INFORMATION GIVEN:
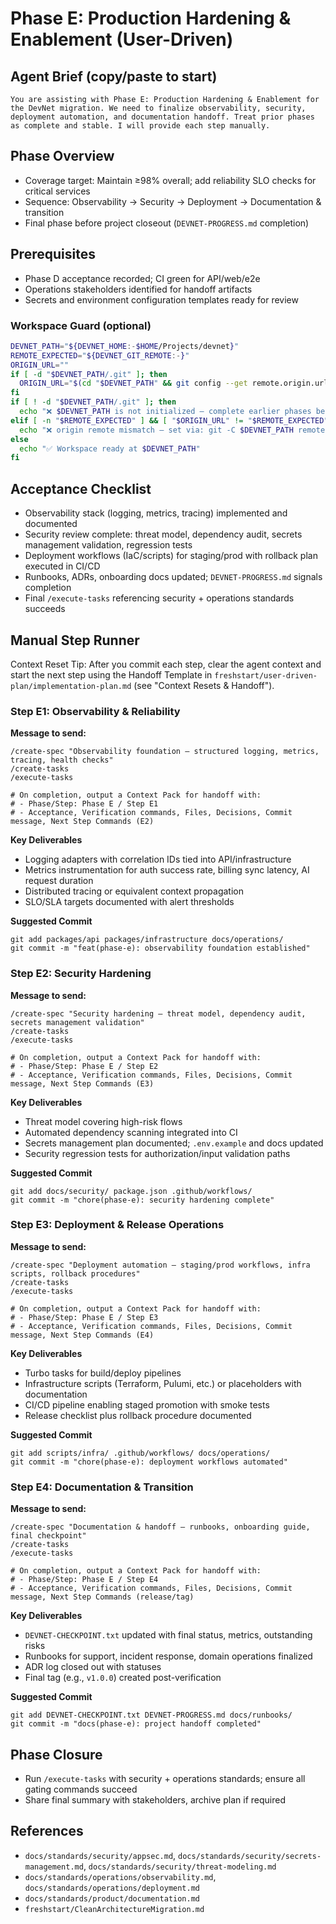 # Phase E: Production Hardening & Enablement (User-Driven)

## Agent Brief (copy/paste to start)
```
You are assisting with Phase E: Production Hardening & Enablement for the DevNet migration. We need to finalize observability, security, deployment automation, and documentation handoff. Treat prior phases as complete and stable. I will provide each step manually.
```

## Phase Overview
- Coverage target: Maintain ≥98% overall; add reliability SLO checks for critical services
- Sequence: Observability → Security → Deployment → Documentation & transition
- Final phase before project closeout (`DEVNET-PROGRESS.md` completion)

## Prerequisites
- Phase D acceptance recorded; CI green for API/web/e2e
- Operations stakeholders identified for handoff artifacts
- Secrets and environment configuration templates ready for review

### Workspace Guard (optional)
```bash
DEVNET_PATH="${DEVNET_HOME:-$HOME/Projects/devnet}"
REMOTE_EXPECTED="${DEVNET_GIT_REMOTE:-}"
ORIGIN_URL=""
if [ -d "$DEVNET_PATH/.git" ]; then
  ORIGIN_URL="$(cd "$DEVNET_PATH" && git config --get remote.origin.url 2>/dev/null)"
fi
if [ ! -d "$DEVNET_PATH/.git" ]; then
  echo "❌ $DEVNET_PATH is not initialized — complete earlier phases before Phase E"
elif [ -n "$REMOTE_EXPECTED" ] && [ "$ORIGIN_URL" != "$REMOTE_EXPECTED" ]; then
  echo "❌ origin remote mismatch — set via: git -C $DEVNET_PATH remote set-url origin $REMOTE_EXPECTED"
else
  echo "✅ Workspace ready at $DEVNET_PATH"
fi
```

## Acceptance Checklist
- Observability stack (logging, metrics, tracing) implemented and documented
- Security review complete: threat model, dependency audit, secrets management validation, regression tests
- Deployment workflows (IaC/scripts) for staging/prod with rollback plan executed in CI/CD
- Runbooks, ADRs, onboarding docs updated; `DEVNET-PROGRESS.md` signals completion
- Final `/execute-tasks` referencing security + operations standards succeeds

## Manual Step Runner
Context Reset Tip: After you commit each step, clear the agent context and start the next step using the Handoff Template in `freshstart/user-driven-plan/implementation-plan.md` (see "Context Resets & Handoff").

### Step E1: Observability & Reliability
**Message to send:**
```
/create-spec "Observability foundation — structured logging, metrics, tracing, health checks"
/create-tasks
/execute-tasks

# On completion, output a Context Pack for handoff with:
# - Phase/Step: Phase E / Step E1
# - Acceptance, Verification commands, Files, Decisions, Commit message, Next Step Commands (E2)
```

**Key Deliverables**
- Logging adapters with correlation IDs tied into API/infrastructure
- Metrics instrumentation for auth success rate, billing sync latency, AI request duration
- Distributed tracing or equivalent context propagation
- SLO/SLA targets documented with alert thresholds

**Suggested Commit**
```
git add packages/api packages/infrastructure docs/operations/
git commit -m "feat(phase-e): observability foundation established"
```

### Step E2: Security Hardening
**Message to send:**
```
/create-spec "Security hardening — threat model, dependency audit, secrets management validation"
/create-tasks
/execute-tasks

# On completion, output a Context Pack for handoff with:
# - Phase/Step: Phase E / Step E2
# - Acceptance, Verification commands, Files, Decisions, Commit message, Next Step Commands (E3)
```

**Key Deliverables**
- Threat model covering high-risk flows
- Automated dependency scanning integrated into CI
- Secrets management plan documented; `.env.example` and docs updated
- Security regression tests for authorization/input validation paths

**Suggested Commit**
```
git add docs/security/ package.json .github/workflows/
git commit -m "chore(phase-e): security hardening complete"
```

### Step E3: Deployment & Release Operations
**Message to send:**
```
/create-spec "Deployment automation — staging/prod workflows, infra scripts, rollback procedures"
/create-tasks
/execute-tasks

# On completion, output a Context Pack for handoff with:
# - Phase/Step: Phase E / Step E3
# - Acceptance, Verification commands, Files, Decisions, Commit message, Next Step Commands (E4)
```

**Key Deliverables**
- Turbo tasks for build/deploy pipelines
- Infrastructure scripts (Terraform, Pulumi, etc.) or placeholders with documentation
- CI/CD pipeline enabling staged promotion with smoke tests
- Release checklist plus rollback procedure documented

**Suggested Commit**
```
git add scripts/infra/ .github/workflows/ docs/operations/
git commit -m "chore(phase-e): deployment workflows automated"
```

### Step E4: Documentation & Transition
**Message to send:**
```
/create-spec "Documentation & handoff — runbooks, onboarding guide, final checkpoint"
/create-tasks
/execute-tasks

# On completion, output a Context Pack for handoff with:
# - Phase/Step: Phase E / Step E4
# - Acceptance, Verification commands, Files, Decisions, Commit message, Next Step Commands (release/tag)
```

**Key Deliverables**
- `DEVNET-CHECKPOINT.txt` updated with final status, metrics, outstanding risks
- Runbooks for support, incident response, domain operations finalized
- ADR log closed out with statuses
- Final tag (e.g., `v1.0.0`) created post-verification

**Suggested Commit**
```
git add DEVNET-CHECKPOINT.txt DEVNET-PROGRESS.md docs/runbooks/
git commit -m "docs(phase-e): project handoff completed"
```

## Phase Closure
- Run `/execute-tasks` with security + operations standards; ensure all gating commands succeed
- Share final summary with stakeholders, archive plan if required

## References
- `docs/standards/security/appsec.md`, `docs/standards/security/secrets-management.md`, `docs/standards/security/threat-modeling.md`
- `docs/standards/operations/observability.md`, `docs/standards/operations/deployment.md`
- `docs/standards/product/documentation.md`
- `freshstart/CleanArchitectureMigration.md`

THE TASK: A word-for-word copy of the entries above is needed, with every picture dropped.

TASK ANSWER:
 # Phase E: Production Hardening & Enablement (User-Driven)

## Agent Brief (copy/paste to start)
```
You are assisting with Phase E: Production Hardening & Enablement for the DevNet migration. We need to finalize observability, security, deployment automation, and documentation handoff. Treat prior phases as complete and stable. I will provide each step manually.
```

## Phase Overview
- Coverage target: Maintain ≥98% overall; add reliability SLO checks for critical services
- Sequence: Observability → Security → Deployment → Documentation & transition
- Final phase before project closeout (`DEVNET-PROGRESS.md` completion)

## Prerequisites
- Phase D acceptance recorded; CI green for API/web/e2e
- Operations stakeholders identified for handoff artifacts
- Secrets and environment configuration templates ready for review

### Workspace Guard (optional)
```bash
DEVNET_PATH="${DEVNET_HOME:-$HOME/Projects/devnet}"
REMOTE_EXPECTED="${DEVNET_GIT_REMOTE:-}"
ORIGIN_URL=""
if [ -d "$DEVNET_PATH/.git" ]; then
  ORIGIN_URL="$(cd "$DEVNET_PATH" && git config --get remote.origin.url 2>/dev/null)"
fi
if [ ! -d "$DEVNET_PATH/.git" ]; then
  echo "❌ $DEVNET_PATH is not initialized — complete earlier phases before Phase E"
elif [ -n "$REMOTE_EXPECTED" ] && [ "$ORIGIN_URL" != "$REMOTE_EXPECTED" ]; then
  echo "❌ origin remote mismatch — set via: git -C $DEVNET_PATH remote set-url origin $REMOTE_EXPECTED"
else
  echo "✅ Workspace ready at $DEVNET_PATH"
fi
```

## Acceptance Checklist
- Observability stack (logging, metrics, tracing) implemented and documented
- Security review complete: threat model, dependency audit, secrets management validation, regression tests
- Deployment workflows (IaC/scripts) for staging/prod with rollback plan executed in CI/CD
- Runbooks, ADRs, onboarding docs updated; `DEVNET-PROGRESS.md` signals completion
- Final `/execute-tasks` referencing security + operations standards succeeds

## Manual Step Runner
Context Reset Tip: After you commit each step, clear the agent context and start the next step using the Handoff Template in `freshstart/user-driven-plan/implementation-plan.md` (see "Context Resets & Handoff").

### Step E1: Observability & Reliability
**Message to send:**
```
/create-spec "Observability foundation — structured logging, metrics, tracing, health checks"
/create-tasks
/execute-tasks

# On completion, output a Context Pack for handoff with:
# - Phase/Step: Phase E / Step E1
# - Acceptance, Verification commands, Files, Decisions, Commit message, Next Step Commands (E2)
```

**Key Deliverables**
- Logging adapters with correlation IDs tied into API/infrastructure
- Metrics instrumentation for auth success rate, billing sync latency, AI request duration
- Distributed tracing or equivalent context propagation
- SLO/SLA targets documented with alert thresholds

**Suggested Commit**
```
git add packages/api packages/infrastructure docs/operations/
git commit -m "feat(phase-e): observability foundation established"
```

### Step E2: Security Hardening
**Message to send:**
```
/create-spec "Security hardening — threat model, dependency audit, secrets management validation"
/create-tasks
/execute-tasks

# On completion, output a Context Pack for handoff with:
# - Phase/Step: Phase E / Step E2
# - Acceptance, Verification commands, Files, Decisions, Commit message, Next Step Commands (E3)
```

**Key Deliverables**
- Threat model covering high-risk flows
- Automated dependency scanning integrated into CI
- Secrets management plan documented; `.env.example` and docs updated
- Security regression tests for authorization/input validation paths

**Suggested Commit**
```
git add docs/security/ package.json .github/workflows/
git commit -m "chore(phase-e): security hardening complete"
```

### Step E3: Deployment & Release Operations
**Message to send:**
```
/create-spec "Deployment automation — staging/prod workflows, infra scripts, rollback procedures"
/create-tasks
/execute-tasks

# On completion, output a Context Pack for handoff with:
# - Phase/Step: Phase E / Step E3
# - Acceptance, Verification commands, Files, Decisions, Commit message, Next Step Commands (E4)
```

**Key Deliverables**
- Turbo tasks for build/deploy pipelines
- Infrastructure scripts (Terraform, Pulumi, etc.) or placeholders with documentation
- CI/CD pipeline enabling staged promotion with smoke tests
- Release checklist plus rollback procedure documented

**Suggested Commit**
```
git add scripts/infra/ .github/workflows/ docs/operations/
git commit -m "chore(phase-e): deployment workflows automated"
```

### Step E4: Documentation & Transition
**Message to send:**
```
/create-spec "Documentation & handoff — runbooks, onboarding guide, final checkpoint"
/create-tasks
/execute-tasks

# On completion, output a Context Pack for handoff with:
# - Phase/Step: Phase E / Step E4
# - Acceptance, Verification commands, Files, Decisions, Commit message, Next Step Commands (release/tag)
```

**Key Deliverables**
- `DEVNET-CHECKPOINT.txt` updated with final status, metrics, outstanding risks
- Runbooks for support, incident response, domain operations finalized
- ADR log closed out with statuses
- Final tag (e.g., `v1.0.0`) created post-verification

**Suggested Commit**
```
git add DEVNET-CHECKPOINT.txt DEVNET-PROGRESS.md docs/runbooks/
git commit -m "docs(phase-e): project handoff completed"
```

## Phase Closure
- Run `/execute-tasks` with security + operations standards; ensure all gating commands succeed
- Share final summary with stakeholders, archive plan if required

## References
- `docs/standards/security/appsec.md`, `docs/standards/security/secrets-management.md`, `docs/standards/security/threat-modeling.md`
- `docs/standards/operations/observability.md`, `docs/standards/operations/deployment.md`
- `docs/standards/product/documentation.md`
- `freshstart/CleanArchitectureMigration.md`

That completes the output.